Please transcribe the entries that follow exactly as they stand, skipping each picture.

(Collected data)
* * *

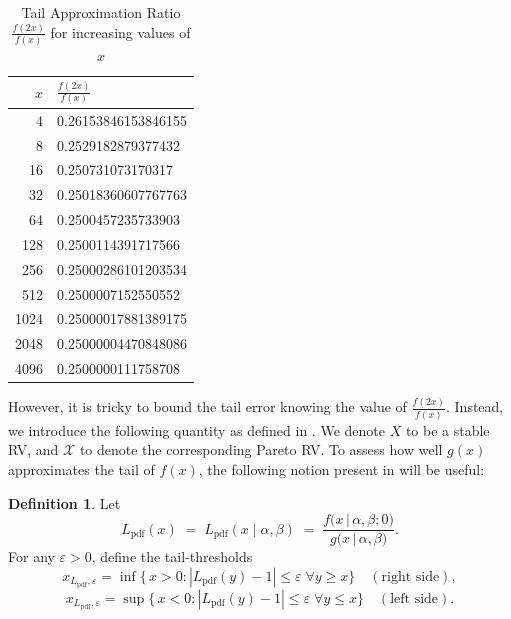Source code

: \documentclass{article}
\theoremstyle{definition}
\newtheorem{definition}{Definition}[section]
\begin{document}
\begin{table}[h!]
\centering
\caption{Tail Approximation Ratio $\frac{f(2x)}{f(x)}$ for increasing values of $x$}
\begin{tabular}{r|l}
\toprule
$x$    & $\displaystyle \frac{f(2x)}{f(x)}$ \\ 
\midrule
4      & 0.26153846153846155 \\
8      & 0.2529182879377432  \\
16     & 0.250731073170317   \\
32     & 0.25018360607767763 \\
64     & 0.2500457235733903  \\
128    & 0.2500114391717566  \\
256    & 0.25000286101203534 \\
512    & 0.2500007152550552  \\
1024   & 0.25000017881389175 \\
2048   & 0.25000004470848086 \\
4096   & 0.2500000111758708  \\
\bottomrule
\end{tabular}
\end{table}
However, it is tricky to bound the tail error knowing the value of $\frac{f(2x)}{f(x)}$. Instead, we introduce the following quantity as defined in \cite{NolanJohnP2020USDM}.
\fi
We denote \(X\) to be a stable RV, and \(\mathcal{X}\) to denote the corresponding Pareto RV. To assess how well \(g(x)\) approximates the tail of \(f(x)\), the following notion present in \cite{NolanJohnP2020USDM} will be useful:
\begin{definition}
Let
\[
L_{\mathrm{pdf}}(x)
\;=\;
L_{\mathrm{pdf}}(x\mid \alpha,\beta)
\;=\;
\frac{f\bigl(x\,|\,\alpha,\beta;0\bigr)}{g\bigl(x\,|\,\alpha,\beta\bigr)}.
\]
For any \(\varepsilon>0\), define the tail‐thresholds
\[
x_{L_{\mathrm{pdf}},\varepsilon}
=\inf\bigl\{\,x>0:|L_{\mathrm{pdf}}(y)-1|\le\varepsilon\;\forall y\ge x\bigr\}
\quad(\text{right side}),
\]
\[
x_{L_{\mathrm{pdf}},\varepsilon}
=\sup\bigl\{\,x<0:|L_{\mathrm{pdf}}(y)-1|\le\varepsilon\;\forall y\le x\bigr\}
\quad(\text{left side}).
\]
\end{definition}
\end{document}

* * *

## YOUR SOLUTION
Source code

: \documentclass{article}
\theoremstyle{definition}
\newtheorem{definition}{Definition}[section]
\begin{document}
\begin{table}[h!]
\centering
\caption{Tail Approximation Ratio $\frac{f(2x)}{f(x)}$ for increasing values of $x$}
\begin{tabular}{r|l}
\toprule
$x$    & $\displaystyle \frac{f(2x)}{f(x)}$ \\ 
\midrule
4      & 0.26153846153846155 \\
8      & 0.2529182879377432  \\
16     & 0.250731073170317   \\
32     & 0.25018360607767763 \\
64     & 0.2500457235733903  \\
128    & 0.2500114391717566  \\
256    & 0.25000286101203534 \\
512    & 0.2500007152550552  \\
1024   & 0.25000017881389175 \\
2048   & 0.25000004470848086 \\
4096   & 0.2500000111758708  \\
\bottomrule
\end{tabular}
\end{table}
However, it is tricky to bound the tail error knowing the value of $\frac{f(2x)}{f(x)}$. Instead, we introduce the following quantity as defined in \cite{NolanJohnP2020USDM}.
\fi
We denote \(X\) to be a stable RV, and \(\mathcal{X}\) to denote the corresponding Pareto RV. To assess how well \(g(x)\) approximates the tail of \(f(x)\), the following notion present in \cite{NolanJohnP2020USDM} will be useful:
\begin{definition}
Let
\[
L_{\mathrm{pdf}}(x)
\;=\;
L_{\mathrm{pdf}}(x\mid \alpha,\beta)
\;=\;
\frac{f\bigl(x\,|\,\alpha,\beta;0\bigr)}{g\bigl(x\,|\,\alpha,\beta\bigr)}.
\]
For any \(\varepsilon>0\), define the tail‐thresholds
\[
x_{L_{\mathrm{pdf}},\varepsilon}
=\inf\bigl\{\,x>0:|L_{\mathrm{pdf}}(y)-1|\le\varepsilon\;\forall y\ge x\bigr\}
\quad(\text{right side}),
\]
\[
x_{L_{\mathrm{pdf}},\varepsilon}
=\sup\bigl\{\,x<0:|L_{\mathrm{pdf}}(y)-1|\le\varepsilon\;\forall y\le x\bigr\}
\quad(\text{left side}).
\]
\end{definition}
\end{document}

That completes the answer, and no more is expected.